Все эти события озадачивали меня, и я часто разговаривала о них с Ясминой, моей бабушкой с материнской стороны, которая жила на чудесной ферме с коровами и овцами, меж безграничных полей цветов, в сотне километров на запад, между Фесом и океаном. Мы приезжали к ней раз в год, и я расспрашивала ее о границах, страхах и различиях и почему все это так. Ясмина много знала о страхе, о разных страхах. «Я специалист по страху, Фатима, – говорила она мне, гладя меня по голове, а я вертела в руках ее жемчужные розовые бусы, – и кое-что расскажу тебе, когда подрастешь. Я научу тебя бороться со страхом».

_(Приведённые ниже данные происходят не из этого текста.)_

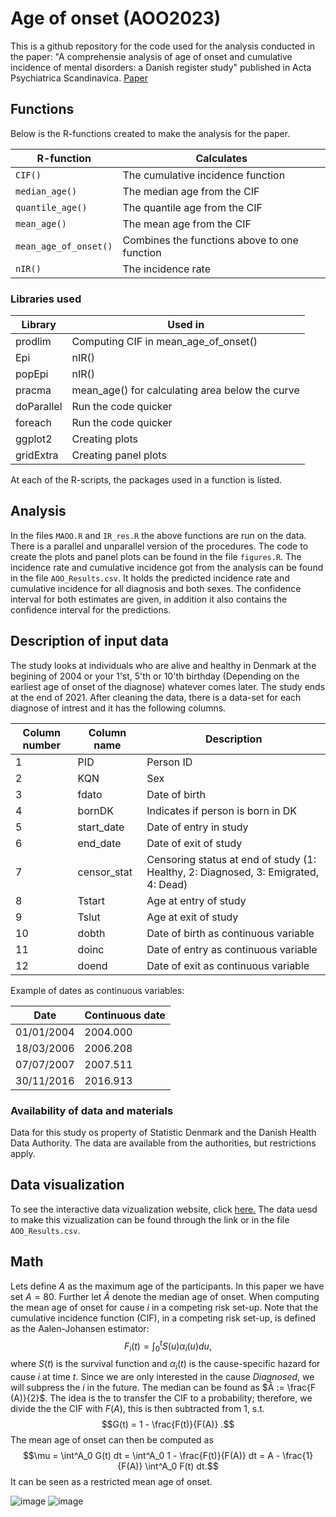 # Age of onset (AOO2023)
This is a github repository for the code used for the analysis conducted in the paper: "A comprehensie analysis of age of onset and cumulative incidence of mental disorders: a Danish register study" published in Acta Psychiatrica Scandinavica. [Paper](http://doi.org/10.1111/acps.13682)

## Functions

Below is the R-functions created to make the analysis for the paper. 

| R-function            | Calculates                                   |
| --------------------- | -------------------------------------------- |
| `CIF()`               | The cumulative incidence function            |
| `median_age()`        | The median age from the CIF                  |
| `quantile_age()`      | The quantile age from the CIF                |
| `mean_age()`          | The mean age from the CIF                    |
| `mean_age_of_onset()` | Combines the functions above to one function |
| `nIR()`               | The incidence rate                           |

### Libraries used

| Library       | Used in                                         |
| ------------- | ----------------------------------------------- |
| prodlim       | Computing CIF in mean_age_of_onset()            |
| Epi           | nIR()                                           |
| popEpi        | nIR()                                           |
| pracma        | mean_age() for calculating area below the curve |
| doParallel    | Run the code quicker                            |
| foreach       | Run the code quicker                            |
| ggplot2       | Creating plots                                  |
| gridExtra     | Creating panel plots                            |

At each of the R-scripts, the packages used in a function is listed. 

## Analysis

In the files `MAOO.R` and `IR_res.R` the above functions are run on the data. There is a parallel and unparallel version of the procedures. The code to create the plots and panel plots can be found in the file `figures.R`. The incidence rate and cumulative incidence got from the analysis can be found in the file `AOO_Results.csv`. It holds the predicted incidence rate and cumulative incidence for all diagnosis and both sexes. The confidence interval for both estimates are given, in addition it also contains the confidence interval for the predictions.  

## Description of input data 

The study looks at individuals who are alive and healthy in Denmark at the begining of 2004 or your 1'st, 5'th or 10'th birthday (Depending on the earliest age of onset of the diagnose) whatever comes later. The study ends at the end of 2021. After cleaning the data, there is a data-set for each diagnose of intrest and it has the following columns.

| Column number | Column name   | Description                                                                        |
| ------------- | ------------- | ---------------------------------------------------------------------------------- |
| 1             | PID	          |	Person ID                                                                          |
| 2	            | KQN	          |	Sex                                                                                |
| 3	            | fdato	        |	Date of birth                                                                      |
| 4	            | bornDK	      |	Indicates if person is born in DK                                                  |
| 5	            | start_date	  |	Date of entry in study                                                             |
| 6	            | end_date	    |	Date of exit of study                                                              |
| 7	            | censor_stat	  |	Censoring status at end of study (1: Healthy, 2: Diagnosed, 3: Emigrated, 4: Dead) |
| 8	            | Tstart	      |	Age at entry of study                                                              |
| 9	            | Tslut	        |	Age at exit of study                                                               |
| 10	          | dobth	        |	Date of birth as continuous variable                                               |
| 11	          | doinc	        |	Date of entry as continuous variable                                               |
| 12	          | doend	        | Date of exit as continuous variable                                                |

Example of dates as continuous variables:

| Date          | Continuous date  |
| ------------- | ---------------- |
| 01/01/2004    | 2004.000         |
| 18/03/2006    | 2006.208         |
| 07/07/2007    | 2007.511         |
| 30/11/2016    | 2016.913         |

### Availability of data and materials

Data for this study os property of Statistic Denmark and the Danish Health Data Authority. The data are available from the authorities, but restrictions apply.

## Data visualization

To see the interactive data vizualization website, click [here.](https://csievert.shinyapps.io/mental-aoo-danish/) The data uesd to make this vizualization can be found through the link or in the file `AOO_Results.csv`.

## Math

Lets define $A$ as the maximum age of the participants. In this paper we have set $A=80$. Further let $Ã$ denote the median age of onset. 
When computing the mean age of onset for cause $i$ in a competing risk set-up. 
Note that the cumulative incidence function (CIF), in a competing risk set-up, is defined as the Aalen-Johansen estimator:
$$F_i (t) = \int^t_0 S(u) \alpha_i (u) du,$$
where $S(t)$ is the survival function and $\alpha_i (t)$ is the cause-specific hazard for cause $i$ at time $t$. 
Since we are only interested in the cause *Diagnosed*, we will subpress the $i$ in the future. 
The median can be found as $Â := \frac{F (A)}{2}$. The idea is the to transfer the CIF to a probability; 
therefore, we divide the the CIF with $F(A)$, this is then subtracted from 1, s.t.
$$G(t) = 1 - \frac{F(t)}{F(A)} .$$
The mean age of onset can then be computed as 
$$\mu = \int^A_0 G(t) dt = \int^A_0 1 -  \frac{F(t)}{F(A)}  dt = A - \frac{1}{F(A)} \int^A_0 F(t) dt.$$
It can be seen as a restricted mean age of onset. 

![image](https://github.com/CBeck96/AOO2023/assets/43062260/9e70d6d5-71ee-4d21-9239-aec82975b0e5)
![image](https://github.com/CBeck96/AOO2023/assets/43062260/b60396c4-0586-4026-8e54-aeee9a9e2cef)

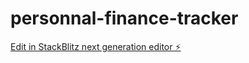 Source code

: # personnal-finance-tracker

[Edit in StackBlitz next generation editor ⚡️](https://stackblitz.com/~/github.com/thibmas/personnal-finance-tracker) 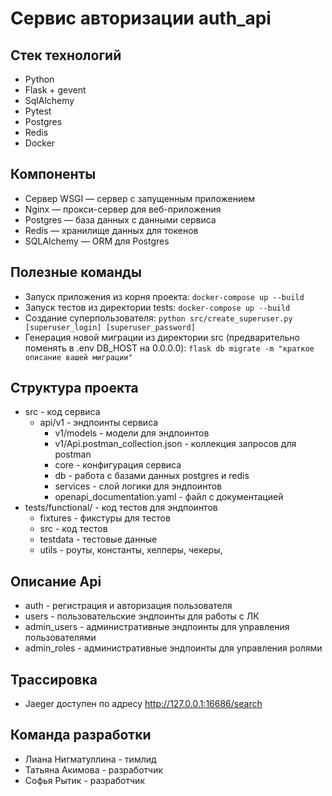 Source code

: # Сервис авторизации auth_api
## Стек технологий
* Python
* Flask + gevent
* SqlAlchemy
* Pytest
* Postgres
* Redis
* Docker

## Компоненты
* Cервер WSGI — сервер с запущенным приложением
* Nginx — прокси-сервер для веб-приложения
* Postgres — база данных с данными сервиса
* Redis — хранилище данных для токенов
* SQLAlchemy — ORM для Postgres 

## Полезные команды
* Запуск приложения из корня проекта: `docker-compose up --build`
* Запуск тестов из директории tests: `docker-compose up --build`
* Создание суперпользователя: `python src/create_superuser.py [superuser_login] [superuser_password]`
* Генерация новой миграции из директории src (предварительно поменять в .env DB_HOST на 0.0.0.0): `flask db migrate -m "краткое описание вашей миграции"`

## Структура проекта
* src - код сервиса
  * api/v1 - эндпоинты сервиса
      * v1/models - модели для эндпоинтов
      * v1/Api.postman_collection.json - коллекция запросов для postman
    * core - конфигурация сервиса
    * db - работа с базами данных postgres и redis
    * services - слой логики для эндпоинтов
    * openapi_documentation.yaml - файл с документацией
* tests/functional/ - код тестов для эндпоинтов
  * fixtures - фикстуры для тестов
  * src - код тестов
  * testdata - тестовые данные
  * utils - роуты, константы, хелперы, чекеры, 

## Описание Аpi
* auth - регистрация и авторизация пользователя
* users - пользовательские эндпоинты для работы с ЛК
* admin_users - административные эндпоинты для управления пользователями
* admin_roles - административные эндпоинты для управления ролями

## Трассировка
* Jaeger доступен по адресу http://127.0.0.1:16686/search

## Команда разработки
* Лиана Нигматуллина - тимлид
* Татьяна Акимова - разработчик
* Софья Рытик - разработчик

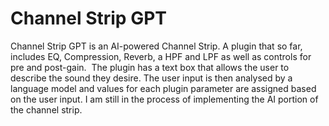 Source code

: # Channel Strip GPT
Channel Strip GPT is an AI-powered Channel Strip. A plugin that so far, includes EQ, Compression, Reverb, a HPF and LPF as well as controls for pre and post-gain.  The plugin has a text box that allows the user to describe the sound they desire. The user input is then analysed by a language model and values for each plugin parameter are assigned based on the user input. I am still in the process of implementing the AI portion of the channel strip. 
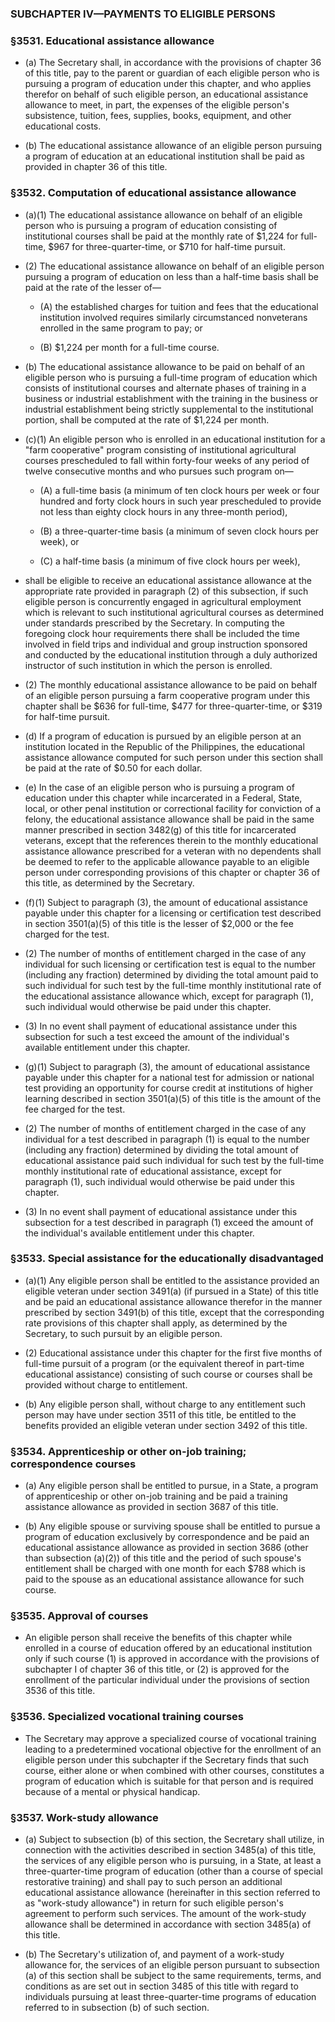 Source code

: ### SUBCHAPTER IV—PAYMENTS TO ELIGIBLE PERSONS

### §3531. Educational assistance allowance
* (a) The Secretary shall, in accordance with the provisions of chapter 36 of this title, pay to the parent or guardian of each eligible person who is pursuing a program of education under this chapter, and who applies therefor on behalf of such eligible person, an educational assistance allowance to meet, in part, the expenses of the eligible person's subsistence, tuition, fees, supplies, books, equipment, and other educational costs.

* (b) The educational assistance allowance of an eligible person pursuing a program of education at an educational institution shall be paid as provided in chapter 36 of this title.

### §3532. Computation of educational assistance allowance
* (a)(1) The educational assistance allowance on behalf of an eligible person who is pursuing a program of education consisting of institutional courses shall be paid at the monthly rate of $1,224 for full-time, $967 for three-quarter-time, or $710 for half-time pursuit.

* (2) The educational assistance allowance on behalf of an eligible person pursuing a program of education on less than a half-time basis shall be paid at the rate of the lesser of—

  * (A) the established charges for tuition and fees that the educational institution involved requires similarly circumstanced nonveterans enrolled in the same program to pay; or

  * (B) $1,224 per month for a full-time course.


* (b) The educational assistance allowance to be paid on behalf of an eligible person who is pursuing a full-time program of education which consists of institutional courses and alternate phases of training in a business or industrial establishment with the training in the business or industrial establishment being strictly supplemental to the institutional portion, shall be computed at the rate of $1,224 per month.

* (c)(1) An eligible person who is enrolled in an educational institution for a "farm cooperative" program consisting of institutional agricultural courses prescheduled to fall within forty-four weeks of any period of twelve consecutive months and who pursues such program on—

  * (A) a full-time basis (a minimum of ten clock hours per week or four hundred and forty clock hours in such year prescheduled to provide not less than eighty clock hours in any three-month period),

  * (B) a three-quarter-time basis (a minimum of seven clock hours per week), or

  * (C) a half-time basis (a minimum of five clock hours per week),


* shall be eligible to receive an educational assistance allowance at the appropriate rate provided in paragraph (2) of this subsection, if such eligible person is concurrently engaged in agricultural employment which is relevant to such institutional agricultural courses as determined under standards prescribed by the Secretary. In computing the foregoing clock hour requirements there shall be included the time involved in field trips and individual and group instruction sponsored and conducted by the educational institution through a duly authorized instructor of such institution in which the person is enrolled.

* (2) The monthly educational assistance allowance to be paid on behalf of an eligible person pursuing a farm cooperative program under this chapter shall be $636 for full-time, $477 for three-quarter-time, or $319 for half-time pursuit.

* (d) If a program of education is pursued by an eligible person at an institution located in the Republic of the Philippines, the educational assistance allowance computed for such person under this section shall be paid at the rate of $0.50 for each dollar.

* (e) In the case of an eligible person who is pursuing a program of education under this chapter while incarcerated in a Federal, State, local, or other penal institution or correctional facility for conviction of a felony, the educational assistance allowance shall be paid in the same manner prescribed in section 3482(g) of this title for incarcerated veterans, except that the references therein to the monthly educational assistance allowance prescribed for a veteran with no dependents shall be deemed to refer to the applicable allowance payable to an eligible person under corresponding provisions of this chapter or chapter 36 of this title, as determined by the Secretary.

* (f)(1) Subject to paragraph (3), the amount of educational assistance payable under this chapter for a licensing or certification test described in section 3501(a)(5) of this title is the lesser of $2,000 or the fee charged for the test.

* (2) The number of months of entitlement charged in the case of any individual for such licensing or certification test is equal to the number (including any fraction) determined by dividing the total amount paid to such individual for such test by the full-time monthly institutional rate of the educational assistance allowance which, except for paragraph (1), such individual would otherwise be paid under this chapter.

* (3) In no event shall payment of educational assistance under this subsection for such a test exceed the amount of the individual's available entitlement under this chapter.

* (g)(1) Subject to paragraph (3), the amount of educational assistance payable under this chapter for a national test for admission or national test providing an opportunity for course credit at institutions of higher learning described in section 3501(a)(5) of this title is the amount of the fee charged for the test.

* (2) The number of months of entitlement charged in the case of any individual for a test described in paragraph (1) is equal to the number (including any fraction) determined by dividing the total amount of educational assistance paid such individual for such test by the full-time monthly institutional rate of educational assistance, except for paragraph (1), such individual would otherwise be paid under this chapter.

* (3) In no event shall payment of educational assistance under this subsection for a test described in paragraph (1) exceed the amount of the individual's available entitlement under this chapter.

### §3533. Special assistance for the educationally disadvantaged
* (a)(1) Any eligible person shall be entitled to the assistance provided an eligible veteran under section 3491(a) (if pursued in a State) of this title and be paid an educational assistance allowance therefor in the manner prescribed by section 3491(b) of this title, except that the corresponding rate provisions of this chapter shall apply, as determined by the Secretary, to such pursuit by an eligible person.

* (2) Educational assistance under this chapter for the first five months of full-time pursuit of a program (or the equivalent thereof in part-time educational assistance) consisting of such course or courses shall be provided without charge to entitlement.

* (b) Any eligible person shall, without charge to any entitlement such person may have under section 3511 of this title, be entitled to the benefits provided an eligible veteran under section 3492 of this title.

### §3534. Apprenticeship or other on-job training; correspondence courses
* (a) Any eligible person shall be entitled to pursue, in a State, a program of apprenticeship or other on-job training and be paid a training assistance allowance as provided in section 3687 of this title.

* (b) Any eligible spouse or surviving spouse shall be entitled to pursue a program of education exclusively by correspondence and be paid an educational assistance allowance as provided in section 3686 (other than subsection (a)(2)) of this title and the period of such spouse's entitlement shall be charged with one month for each $788 which is paid to the spouse as an educational assistance allowance for such course.

### §3535. Approval of courses
* An eligible person shall receive the benefits of this chapter while enrolled in a course of education offered by an educational institution only if such course (1) is approved in accordance with the provisions of subchapter I of chapter 36 of this title, or (2) is approved for the enrollment of the particular individual under the provisions of section 3536 of this title.

### §3536. Specialized vocational training courses
* The Secretary may approve a specialized course of vocational training leading to a predetermined vocational objective for the enrollment of an eligible person under this subchapter if the Secretary finds that such course, either alone or when combined with other courses, constitutes a program of education which is suitable for that person and is required because of a mental or physical handicap.

### §3537. Work-study allowance
* (a) Subject to subsection (b) of this section, the Secretary shall utilize, in connection with the activities described in section 3485(a) of this title, the services of any eligible person who is pursuing, in a State, at least a three-quarter-time program of education (other than a course of special restorative training) and shall pay to such person an additional educational assistance allowance (hereinafter in this section referred to as "work-study allowance") in return for such eligible person's agreement to perform such services. The amount of the work-study allowance shall be determined in accordance with section 3485(a) of this title.

* (b) The Secretary's utilization of, and payment of a work-study allowance for, the services of an eligible person pursuant to subsection (a) of this section shall be subject to the same requirements, terms, and conditions as are set out in section 3485 of this title with regard to individuals pursuing at least three-quarter-time programs of education referred to in subsection (b) of such section. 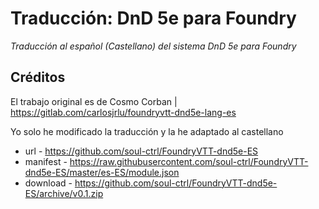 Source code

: # Traducción: DnD 5e para Foundry
_Traducción al español (Castellano) del sistema DnD 5e para Foundry_

## Créditos
El trabajo original es de Cosmo Corban | https://gitlab.com/carlosjrlu/foundryvtt-dnd5e-lang-es

Yo solo he modificado la traducción y la he adaptado al castellano

* url - https://github.com/soul-ctrl/FoundryVTT-dnd5e-ES
* manifest - https://raw.githubusercontent.com/soul-ctrl/FoundryVTT-dnd5e-ES/master/es-ES/module.json
* download - https://github.com/soul-ctrl/FoundryVTT-dnd5e-ES/archive/v0.1.zip
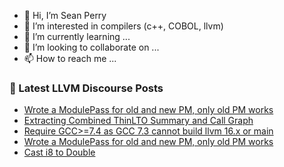 - 👋 Hi, I’m Sean Perry
- 👀 I’m interested in compilers (c++, COBOL, llvm)
- 🌱 I’m currently learning ...
- 💞️ I’m looking to collaborate on ...
- 📫 How to reach me ...

<!---
s66perry/s66perry is a ✨ special ✨ repository because its `README.md` (this file) appears on your GitHub profile.
You can click the Preview link to take a look at your changes.
--->
### 📕 Latest LLVM Discourse Posts

<!-- DISCOURSE-LLVM:START -->
- [Wrote a ModulePass for old and new PM, only old PM works](https://discourse.llvm.org/t/wrote-a-modulepass-for-old-and-new-pm-only-old-pm-works/72746#post_2)
- [Extracting Combined ThinLTO Summary and Call Graph](https://discourse.llvm.org/t/extracting-combined-thinlto-summary-and-call-graph/72748#post_1)
- [Require GCC&gt;=7.4 as GCC 7.3 cannot build llvm 16.x or main](https://discourse.llvm.org/t/require-gcc-7-4-as-gcc-7-3-cannot-build-llvm-16-x-or-main/72310?page=3#post_53)
- [Wrote a ModulePass for old and new PM, only old PM works](https://discourse.llvm.org/t/wrote-a-modulepass-for-old-and-new-pm-only-old-pm-works/72746#post_1)
- [Cast i8 to Double](https://discourse.llvm.org/t/cast-i8-to-double/72744#post_1)
<!-- DISCOURSE-LLVM:END -->
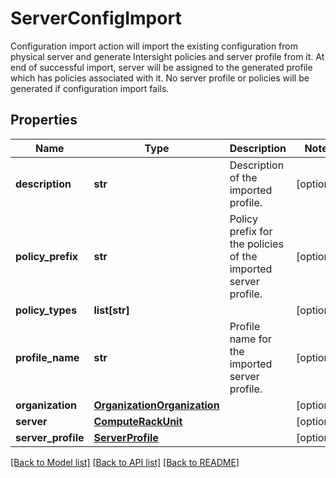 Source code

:# ServerConfigImport

Configuration import action will import the existing configuration from physical server and generate Intersight policies and server profile from it. At end of successful import, server will be assigned to the generated profile which has policies associated with it. No server profile or policies will be generated if configuration import fails. 
## Properties
Name | Type | Description | Notes
------------ | ------------- | ------------- | -------------
**description** | **str** | Description of the imported profile.   | [optional] 
**policy_prefix** | **str** | Policy prefix for the policies of the imported server profile.   | [optional] 
**policy_types** | **list[str]** |  | [optional] 
**profile_name** | **str** | Profile name for the imported server profile.    | [optional] 
**organization** | [**OrganizationOrganization**](.md) |  | [optional] 
**server** | [**ComputeRackUnit**](.md) |  | [optional] 
**server_profile** | [**ServerProfile**](.md) |  | [optional] 

[[Back to Model list]](../README.md#documentation-for-models) [[Back to API list]](../README.md#documentation-for-api-endpoints) [[Back to README]](../README.md)


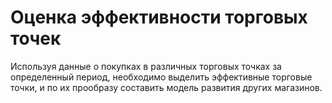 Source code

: 
# Оценка эффективности торговых точек

Используя данные о покупках в различных торговых точках за определенный период, необходимо выделить эффективные торговые точки, и по их прообразу составить модель развития других магазинов.
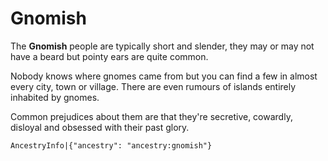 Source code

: # Gnomish

The **Gnomish** people are typically short and slender, they may or may not have a beard but pointy ears are quite common.

Nobody knows where gnomes came from but you can find a few in almost every city, town or village. There are even rumours of islands entirely inhabited by gnomes.

Common prejudices about them are that they're secretive, cowardly, disloyal and obsessed with their past glory.

`AncestryInfo|{"ancestry": "ancestry:gnomish"}` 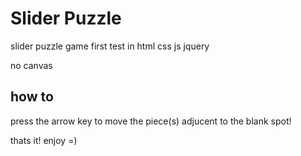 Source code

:Slider Puzzle
=============

slider puzzle game first test in 
html css js jquery

no canvas

how to
-------

press the arrow key to move the piece(s) adjucent to the blank spot!

thats it! enjoy =)
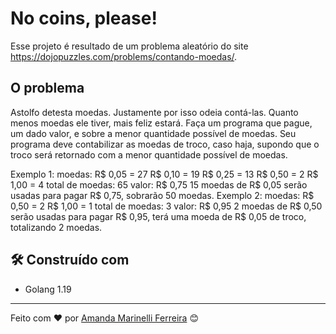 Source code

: # No coins, please!

Esse projeto é resultado de um problema aleatório do site https://dojopuzzles.com/problems/contando-moedas/.

## O problema

Astolfo detesta moedas. Justamente por isso odeia contá-las. Quanto menos moedas ele tiver, mais feliz estará. 
Faça um programa que pague, um dado valor, e sobre a menor quantidade possível de moedas. 
Seu programa deve contabilizar as moedas de troco, caso haja, supondo que o troco será retornado com a menor quantidade possível de moedas. 

Exemplo 1: moedas: R$ 0,05 = 27 R$ 0,10 = 19 R$ 0,25 = 13 R$ 0,50 = 2 R$ 1,00 = 4 total de moedas: 65 valor: R$ 0,75 15 moedas de R$ 0,05 serão usadas para pagar R$ 0,75, sobrarão 50 moedas.
Exemplo 2: moedas: R$ 0,50 = 2 R$ 1,00 = 1 total de moedas: 3 valor: R$ 0,95 2 moedas de R$ 0,50 serão usadas para pagar R$ 0,95, terá uma moeda de R$ 0,05 de troco, totalizando 2 moedas.

## 🛠️ Construído com

* Golang 1.19

---
Feito️ com ❤️ por [Amanda Marinelli Ferreira](https://github.com/amarinellif) 😊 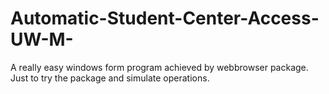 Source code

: # Automatic-Student-Center-Access-UW-M-
A really easy windows form program achieved by webbrowser package. Just to try the package and simulate operations.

Часто в первые ночи на ферме у Ясмины я не могла спать – границы вокруг были недостаточно четкие. Там не было закрытых ворот, а только широкие, ровные, открытые поля, где росли цветы и мирно бродили овцы и коровы. Но Ясмина объяснила, что ферма – как первозданная земля, которую Аллах сотворил без границ, а только с просторными открытыми полями без рамок и преград, и поэтому мне не надо бояться. «Но как же можно ходить по неогороженному полю и не бояться нападения?» – все спрашивала я. И тогда Ясмина, чтобы помочь мне заснуть, придумала игру, которую я обожала. Игра называлась «мшия-ф-лехла» («прогулка по полю»). Я ложилась в кровать, она крепко обнимала меня, я обеими руками сжимала ее бусы, закрывала глаза и представляла, как иду по бесконечному полю цветов. «Спи крепко, – говорила Ясмина, – и ты услышишь, как поют цветы. Они шепчут «салям, салям» (мир, мир)». Я повторяла цветочный припев быстро, как только могла, и все опасности исчезали, и я засыпала. «Салям, салям», – шептали цветы, Ясмина и я. И вдруг наступало утро, и я лежала на большой латунной кровати, и мои руки были полны розового жемчуга. Снаружи доносилась музыка, в которой смешался шелест листьев на ветру и щебет птиц, говорящих друг с другом, и никого не было видно, кроме павлина Короля Фарука да белой жирной утки по кличке Тор.
На самом деле Тор звали ненавидимую всеми жену дедушки, но я могу звать ее просто Тор только про себя. Если же я произнесла ее имя вслух, мне нужно было называть ее лалла Тор. Лалла – так уважительно именуют всех почтенных женщин, а сиди – всех почтенных мужчин. В детстве я должна была звать всех важных взрослых «лалла» и «сиди» и целовать им руки на закате, когда включали свет и мы говорили «мсакум» («добрый вечер»). Каждый вечер мы с Самиром старались поцеловать руки как можно быстрее, чтобы вернуться к играм и не слышать противной реплики: «Старый обычай уходит». Мы навострились делать это так, что умудрялись закончить все в мгновение ока, но порой до того торопились, что спотыкались друг о друга и валились прямо на колени к этим важным людям или даже на пол. Тогда все смеялись. Мама тоже хохотала до слез. «Ах вы, бедняжки, – говорила она, – уже устали целовать руки, а ведь это всего лишь начало».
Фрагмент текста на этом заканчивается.